(Stored items)

+ + + + + + +

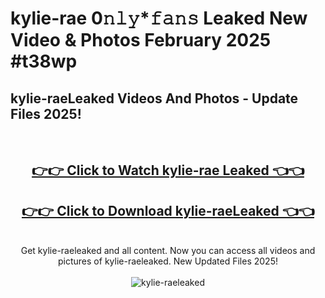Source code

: # kylie-rae 0𝚗𝚕𝚢*𝚏𝚊𝚗𝚜 Leaked New Video & Photos February 2025 #t38wp

<h2>kylie-raeLeaked Videos And Photos - Update Files 2025!</h2>
<br>
<div align="center">
<h2><a href="https://mediaupload.pro?title=kylie-rae&ref=11F" rel="nofollow">👉👉 Click to Watch kylie-rae Leaked 👈👈</a></h2>
<h2><a href="https://mediaupload.pro?title=kylie-rae&ref=11F" rel="nofollow">👉👉 Click to Download kylie-raeLeaked 👈👈</a></h2>
<br>
Get kylie-raeleaked and all content. Now you can access all videos and pictures of kylie-raeleaked. New Updated Files 2025!
<br>
<br>
<a href="https://mediaupload.pro?title=kylie-rae&ref=11F" rel="nofollow" data-target="animated-image.originalLink"><img src="https://i.ibb.co/Gkj2r4b/banner.png" alt="kylie-raeleaked" style="max-width: 100%; display: inline-block;" data-target="animated-image.originalImage"></a>
</div>
<br>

+ + + + + + +

### [YOUR INSTRUCTIONS]
Would you return the records exactly as written, minus any image?

### [WRITTEN SOLUTION]
Source code

: # kylie-rae 0𝚗𝚕𝚢*𝚏𝚊𝚗𝚜 Leaked New Video & Photos February 2025 #t38wp

<h2>kylie-raeLeaked Videos And Photos - Update Files 2025!</h2>
<br>
<div align="center">
<h2><a href="https://mediaupload.pro?title=kylie-rae&ref=11F" rel="nofollow">👉👉 Click to Watch kylie-rae Leaked 👈👈</a></h2>
<h2><a href="https://mediaupload.pro?title=kylie-rae&ref=11F" rel="nofollow">👉👉 Click to Download kylie-raeLeaked 👈👈</a></h2>
<br>
Get kylie-raeleaked and all content. Now you can access all videos and pictures of kylie-raeleaked. New Updated Files 2025!
<br>
<br>
<a href="https://mediaupload.pro?title=kylie-rae&ref=11F" rel="nofollow" data-target="animated-image.originalLink"><img src="https://i.ibb.co/Gkj2r4b/banner.png" alt="kylie-raeleaked" style="max-width: 100%; display: inline-block;" data-target="animated-image.originalImage"></a>
</div>
<br>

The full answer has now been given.